> Exercise goal:
Exactly the lines from the one with "### 0.0.2 (2016-05-26)" to the end of the data below should be set down, and no others.

> Items listed in a dataset:

-- Opening Marker --

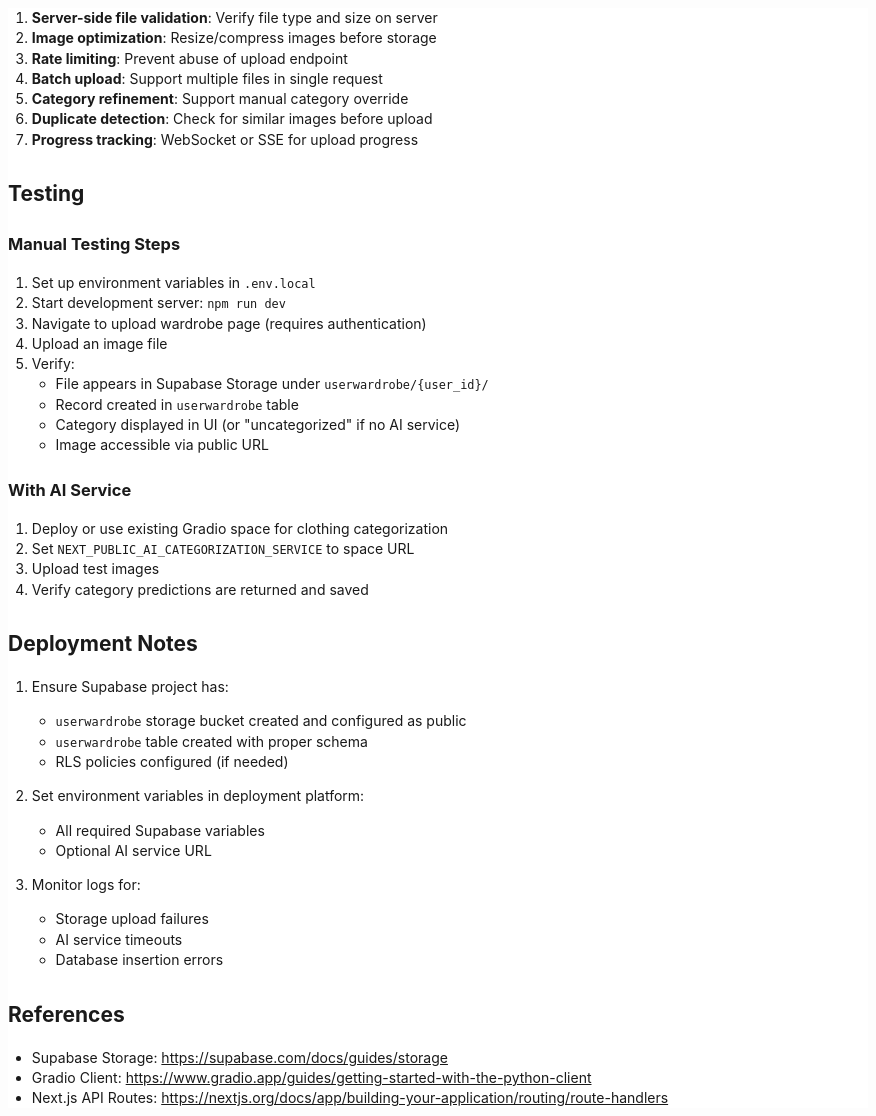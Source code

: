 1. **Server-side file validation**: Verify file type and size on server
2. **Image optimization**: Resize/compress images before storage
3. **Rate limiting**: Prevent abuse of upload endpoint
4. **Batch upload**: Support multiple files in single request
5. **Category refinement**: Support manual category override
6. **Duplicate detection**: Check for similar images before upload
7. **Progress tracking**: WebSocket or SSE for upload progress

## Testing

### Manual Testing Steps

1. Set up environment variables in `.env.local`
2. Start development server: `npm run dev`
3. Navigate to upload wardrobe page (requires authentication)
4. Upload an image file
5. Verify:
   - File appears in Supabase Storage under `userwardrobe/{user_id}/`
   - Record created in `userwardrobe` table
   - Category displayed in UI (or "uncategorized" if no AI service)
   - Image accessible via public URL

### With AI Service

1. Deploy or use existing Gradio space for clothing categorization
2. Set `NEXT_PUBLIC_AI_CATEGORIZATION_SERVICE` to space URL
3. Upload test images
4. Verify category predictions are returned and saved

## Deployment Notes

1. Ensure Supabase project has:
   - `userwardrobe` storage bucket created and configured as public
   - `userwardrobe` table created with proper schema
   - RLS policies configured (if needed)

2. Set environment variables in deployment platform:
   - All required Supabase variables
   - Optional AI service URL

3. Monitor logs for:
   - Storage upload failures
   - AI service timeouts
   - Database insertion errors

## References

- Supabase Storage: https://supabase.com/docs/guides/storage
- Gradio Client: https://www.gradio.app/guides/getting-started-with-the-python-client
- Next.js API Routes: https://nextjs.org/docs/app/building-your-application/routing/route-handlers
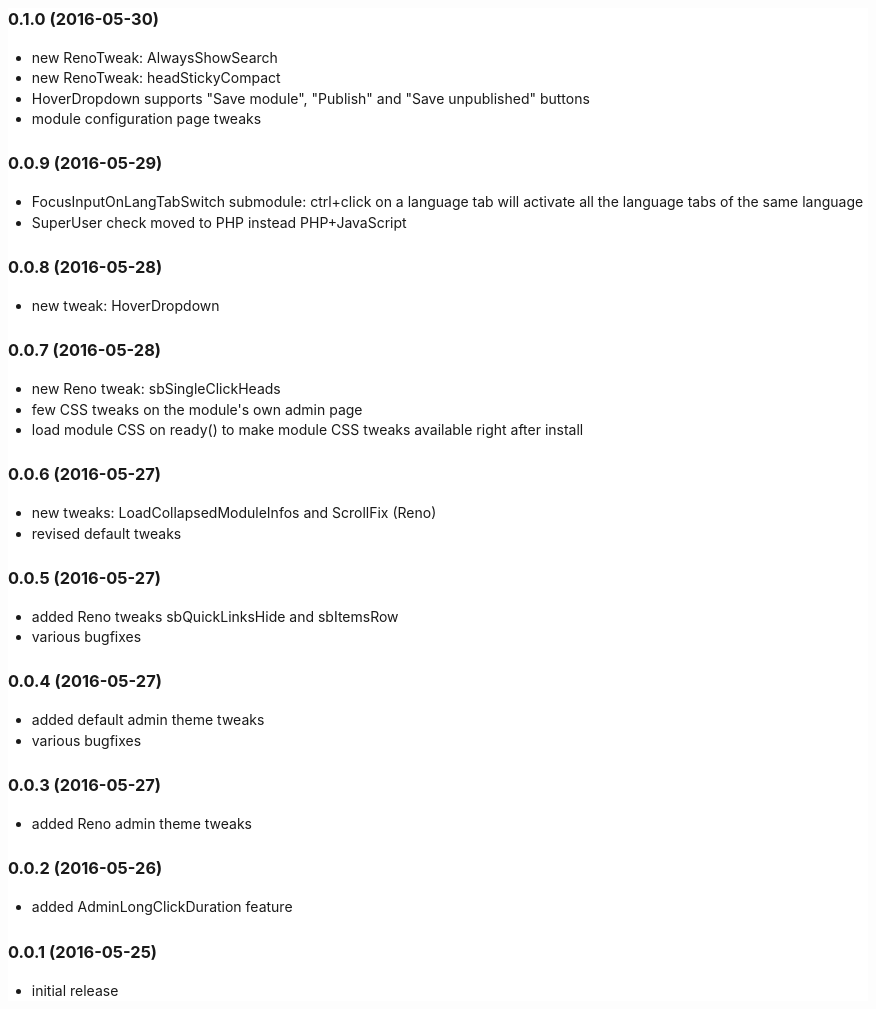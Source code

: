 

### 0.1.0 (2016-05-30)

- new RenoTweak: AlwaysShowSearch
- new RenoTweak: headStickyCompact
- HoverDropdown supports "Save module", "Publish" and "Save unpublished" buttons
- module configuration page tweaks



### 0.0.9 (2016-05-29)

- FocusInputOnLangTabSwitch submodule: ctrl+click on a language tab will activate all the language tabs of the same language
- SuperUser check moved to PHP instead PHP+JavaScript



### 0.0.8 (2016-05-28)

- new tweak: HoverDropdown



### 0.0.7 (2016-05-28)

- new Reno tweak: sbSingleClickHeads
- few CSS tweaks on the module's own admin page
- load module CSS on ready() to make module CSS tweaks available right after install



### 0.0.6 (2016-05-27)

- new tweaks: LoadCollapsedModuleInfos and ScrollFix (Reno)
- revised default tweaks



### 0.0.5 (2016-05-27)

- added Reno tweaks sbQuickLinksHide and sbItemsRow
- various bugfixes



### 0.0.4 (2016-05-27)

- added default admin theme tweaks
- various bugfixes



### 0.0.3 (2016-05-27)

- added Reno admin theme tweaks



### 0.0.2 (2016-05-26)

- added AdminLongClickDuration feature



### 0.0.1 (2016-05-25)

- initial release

-- Closing Marker --

> Exercise result:
### 0.0.2 (2016-05-26)

- added AdminLongClickDuration feature



### 0.0.1 (2016-05-25)

- initial release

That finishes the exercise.